[Task prompt]: Once the images are set aside, return every entry exactly.

★ ★ ★ ★

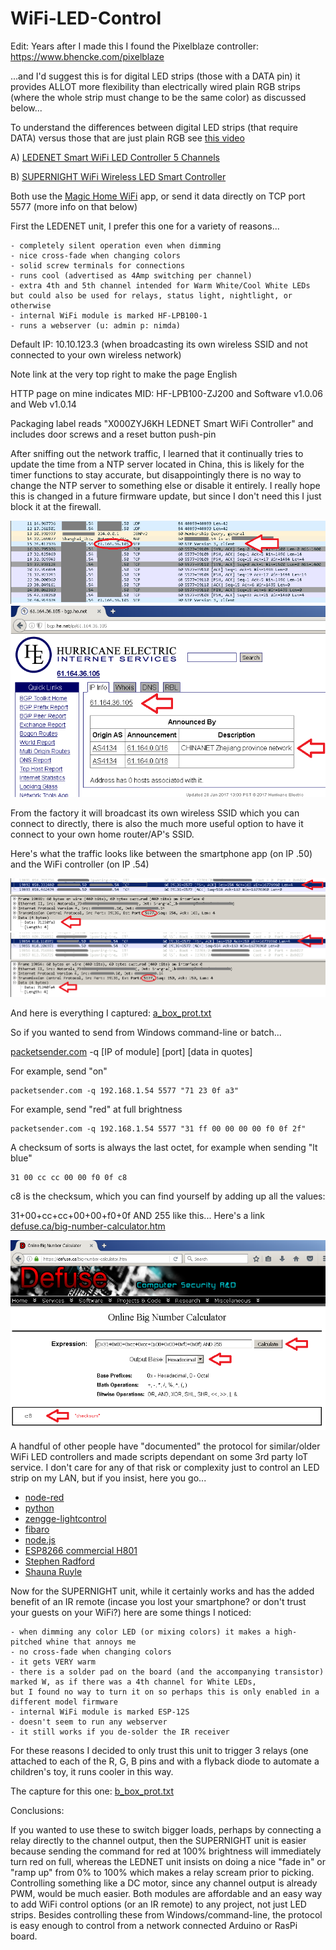 # WiFi-LED-Control

Edit: Years after I made this I found the Pixelblaze controller: https://www.bhencke.com/pixelblaze

...and I'd suggest this is for digital LED strips (those with a DATA pin) it provides ALLOT more flexibility than electrically wired plain RGB strips (where the whole strip must change to be the same color) as discussed below...

To understand the differences between digital LED strips (that require DATA) versus those that are just plain RGB see <a href="https://www.youtube.com/watch?v=K4H2y51LKok">this video</a>

A) <a href="https://www.amazon.com/gp/product/B01DY56N8U">LEDENET Smart WiFi LED Controller 5 Channels</a>

B) <a href="https://www.amazon.com/gp/product/B01JZ2SI6Q">SUPERNIGHT WiFi Wireless LED Smart Controller</a><br>

Both use the <a href="http://www.ledmagical.com/Apps/MgcHome/AppDown.aspx">Magic Home WiFi</a> app, or send it data directly on TCP port 5577 (more info on that below)

First the LEDENET unit, I prefer this one for a variety of reasons...

    - completely silent operation even when dimming
    - nice cross-fade when changing colors  
    - solid screw terminals for connections
    - runs cool (advertised as 4Amp switching per channel)
    - extra 4th and 5th channel intended for Warm White/Cool White LEDs but could also be used for relays, status light, nightlight, or otherwise
    - internal WiFi module is marked HF-LPB100-1
    - runs a webserver (u: admin p: nimda)

Default IP: 10.10.123.3 (when broadcasting its own wireless SSID and not connected to your own wireless network)

Note link at the very top right to make the page English

HTTP page on mine indicates MID: HF-LPB100-ZJ200 and Software v1.0.06 and Web v1.0.14

Packaging label reads "X000ZYJ6KH LEDNET Smart WiFi Controller" and includes door screws and a reset button push-pin

After sniffing out the network traffic, I learned that it continually tries to update the time from a NTP server located in China, 
this is likely for the timer functions to stay accurate, but disappointingly there is no way to change the NTP server to something else 
or disable it entirely. I really hope this is changed in a future firmware update, but since I don't need this I just block it at the firewall.

![ntp_on_boot](ntp_on_boot.png?raw=true "ntp_on_boot")
![ntp_to_china](ntp_to_china.png?raw=true "ntp_to_china")

From the factory it will broadcast its own wireless SSID which you can connect to directly, there is also the much more useful option to have it connect to your own home router/AP's SSID. 

Here's what the traffic looks like between the smartphone app (on IP .50) and the WiFi controller (on IP .54)

![on_cmd](on_cmd.png?raw=true "on_cmd")
![off_cmd](off_cmd.png?raw=true "off_cmd")

And here is everything I captured: <a href="a_box_prot.txt">a_box_prot.txt</a>

So if you wanted to send from Windows command-line or batch...

<a href="https://packetsender.com/download">packetsender.com</a> -q [IP of module] [port] [data in quotes]

For example, send "on"

    packetsender.com -q 192.168.1.54 5577 "71 23 0f a3"
    
For example, send "red" at full brightness

    packetsender.com -q 192.168.1.54 5577 "31 ff 00 00 00 00 f0 0f 2f"

A checksum of sorts is always the last octet, for example when sending "lt blue"

    31 00 cc cc 00 00 f0 0f c8
    
c8 is the checksum, which you can find yourself by adding up all the values:

31+00+cc+cc+00+00+f0+0f AND 255 like this... Here's a link <a href="https://defuse.ca/big-number-calculator.htm">defuse.ca/big-number-calculator.htm</a>

![checksum_calc](checksum_calc.png?raw=true "checksum_calc")

A handful of other people have "documented" the protocol for similar/older WiFi LED controllers and made scripts 
dependant on some 3rd party IoT service. I don't care for any of that risk or complexity just to control an LED strip on my LAN, but if you insist, here you go...

 - <a href="http://steve.zazeski.com/using-node-red-to-send-commands-to-wifi-led-controllers">node-red</a>
 - <a href="https://gist.github.com/linuxkidd/63013efd73e198d035e6">python</a>
 - <a href="https://github.com/vikstrous/zengge-lightcontrol">zengge-lightcontrol</a>
 - <a href="http://forum.universal-devices.com/topic/12977-fibaro-rgbw-controller">fibaro</a>
 - <a href="http://g.chasefox.net/zentyal/unifi/rgb-led">node.js</a>
 - <a href="http://domoticz.com/forum/viewtopic.php?f=38&t=7957#p54379">ESP8266 commercial H801</a>
 - <a href="http://stephenradford.me/cheap-homekit-led-strips-lighting">Stephen Radford</a>
 - <a href="http://www.emessaging.biz/blog/?p=629">Shauna Ruyle</a>

Now for the SUPERNIGHT unit, while it certainly works and has the added benefit of an IR remote (incase you lost your smartphone? or don't trust your guests on your WiFi?) here are some things I noticed:

    - when dimming any color LED (or mixing colors) it makes a high-pitched whine that annoys me
    - no cross-fade when changing colors
    - it gets VERY warm
    - there is a solder pad on the board (and the accompanying transistor) marked W, as if there was a 4th channel for White LEDs,
    but I found no way to turn it on so perhaps this is only enabled in a different model firmware
    - internal WiFi module is marked ESP-12S
    - doesn't seem to run any webserver
    - it still works if you de-solder the IR receiver

For these reasons I decided to only trust this unit to trigger 3 relays (one attached to each of the R, G, B pins and with a flyback diode to automate a children's toy, it runs cooler in this way.<br>

The capture for this one: <a href="b_box_prot.txt">b_box_prot.txt</a>

Conclusions:

If you wanted to use these to switch bigger loads, perhaps by connecting a relay directly to the channel output, 
then the SUPERNIGHT unit is easier because sending the command for red at 100% brightness will immediately turn red on full, 
whereas the LEDNET unit insists on doing a nice "fade in" or "ramp up" from 0% to 100% which makes a relay scream prior to picking. 
Controlling something like a DC motor, since any channel output is already PWM, would be much easier. 
Both modules are affordable and an easy way to add WiFi control options (or an IR remote) to any project, not just LED strips. 
Besides controlling these from Windows/command-line, the protocol is easy enough to control from a network connected Arduino or RasPi board.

★ ★ ★ ★

[Written reply]:
 # WiFi-LED-Control

Edit: Years after I made this I found the Pixelblaze controller: https://www.bhencke.com/pixelblaze

...and I'd suggest this is for digital LED strips (those with a DATA pin) it provides ALLOT more flexibility than electrically wired plain RGB strips (where the whole strip must change to be the same color) as discussed below...

To understand the differences between digital LED strips (that require DATA) versus those that are just plain RGB see <a href="https://www.youtube.com/watch?v=K4H2y51LKok">this video</a>

A) <a href="https://www.amazon.com/gp/product/B01DY56N8U">LEDENET Smart WiFi LED Controller 5 Channels</a>

B) <a href="https://www.amazon.com/gp/product/B01JZ2SI6Q">SUPERNIGHT WiFi Wireless LED Smart Controller</a><br>

Both use the <a href="http://www.ledmagical.com/Apps/MgcHome/AppDown.aspx">Magic Home WiFi</a> app, or send it data directly on TCP port 5577 (more info on that below)

First the LEDENET unit, I prefer this one for a variety of reasons...

    - completely silent operation even when dimming
    - nice cross-fade when changing colors  
    - solid screw terminals for connections
    - runs cool (advertised as 4Amp switching per channel)
    - extra 4th and 5th channel intended for Warm White/Cool White LEDs but could also be used for relays, status light, nightlight, or otherwise
    - internal WiFi module is marked HF-LPB100-1
    - runs a webserver (u: admin p: nimda)

Default IP: 10.10.123.3 (when broadcasting its own wireless SSID and not connected to your own wireless network)

Note link at the very top right to make the page English

HTTP page on mine indicates MID: HF-LPB100-ZJ200 and Software v1.0.06 and Web v1.0.14

Packaging label reads "X000ZYJ6KH LEDNET Smart WiFi Controller" and includes door screws and a reset button push-pin

After sniffing out the network traffic, I learned that it continually tries to update the time from a NTP server located in China, 
this is likely for the timer functions to stay accurate, but disappointingly there is no way to change the NTP server to something else 
or disable it entirely. I really hope this is changed in a future firmware update, but since I don't need this I just block it at the firewall.

![ntp_on_boot](ntp_on_boot.png?raw=true "ntp_on_boot")
![ntp_to_china](ntp_to_china.png?raw=true "ntp_to_china")

From the factory it will broadcast its own wireless SSID which you can connect to directly, there is also the much more useful option to have it connect to your own home router/AP's SSID. 

Here's what the traffic looks like between the smartphone app (on IP .50) and the WiFi controller (on IP .54)

![on_cmd](on_cmd.png?raw=true "on_cmd")
![off_cmd](off_cmd.png?raw=true "off_cmd")

And here is everything I captured: <a href="a_box_prot.txt">a_box_prot.txt</a>

So if you wanted to send from Windows command-line or batch...

<a href="https://packetsender.com/download">packetsender.com</a> -q [IP of module] [port] [data in quotes]

For example, send "on"

    packetsender.com -q 192.168.1.54 5577 "71 23 0f a3"
    
For example, send "red" at full brightness

    packetsender.com -q 192.168.1.54 5577 "31 ff 00 00 00 00 f0 0f 2f"

A checksum of sorts is always the last octet, for example when sending "lt blue"

    31 00 cc cc 00 00 f0 0f c8
    
c8 is the checksum, which you can find yourself by adding up all the values:

31+00+cc+cc+00+00+f0+0f AND 255 like this... Here's a link <a href="https://defuse.ca/big-number-calculator.htm">defuse.ca/big-number-calculator.htm</a>

![checksum_calc](checksum_calc.png?raw=true "checksum_calc")

A handful of other people have "documented" the protocol for similar/older WiFi LED controllers and made scripts 
dependant on some 3rd party IoT service. I don't care for any of that risk or complexity just to control an LED strip on my LAN, but if you insist, here you go...

 - <a href="http://steve.zazeski.com/using-node-red-to-send-commands-to-wifi-led-controllers">node-red</a>
 - <a href="https://gist.github.com/linuxkidd/63013efd73e198d035e6">python</a>
 - <a href="https://github.com/vikstrous/zengge-lightcontrol">zengge-lightcontrol</a>
 - <a href="http://forum.universal-devices.com/topic/12977-fibaro-rgbw-controller">fibaro</a>
 - <a href="http://g.chasefox.net/zentyal/unifi/rgb-led">node.js</a>
 - <a href="http://domoticz.com/forum/viewtopic.php?f=38&t=7957#p54379">ESP8266 commercial H801</a>
 - <a href="http://stephenradford.me/cheap-homekit-led-strips-lighting">Stephen Radford</a>
 - <a href="http://www.emessaging.biz/blog/?p=629">Shauna Ruyle</a>

Now for the SUPERNIGHT unit, while it certainly works and has the added benefit of an IR remote (incase you lost your smartphone? or don't trust your guests on your WiFi?) here are some things I noticed:

    - when dimming any color LED (or mixing colors) it makes a high-pitched whine that annoys me
    - no cross-fade when changing colors
    - it gets VERY warm
    - there is a solder pad on the board (and the accompanying transistor) marked W, as if there was a 4th channel for White LEDs,
    but I found no way to turn it on so perhaps this is only enabled in a different model firmware
    - internal WiFi module is marked ESP-12S
    - doesn't seem to run any webserver
    - it still works if you de-solder the IR receiver

For these reasons I decided to only trust this unit to trigger 3 relays (one attached to each of the R, G, B pins and with a flyback diode to automate a children's toy, it runs cooler in this way.<br>

The capture for this one: <a href="b_box_prot.txt">b_box_prot.txt</a>

Conclusions:

If you wanted to use these to switch bigger loads, perhaps by connecting a relay directly to the channel output, 
then the SUPERNIGHT unit is easier because sending the command for red at 100% brightness will immediately turn red on full, 
whereas the LEDNET unit insists on doing a nice "fade in" or "ramp up" from 0% to 100% which makes a relay scream prior to picking. 
Controlling something like a DC motor, since any channel output is already PWM, would be much easier. 
Both modules are affordable and an easy way to add WiFi control options (or an IR remote) to any project, not just LED strips. 
Besides controlling these from Windows/command-line, the protocol is easy enough to control from a network connected Arduino or RasPi board.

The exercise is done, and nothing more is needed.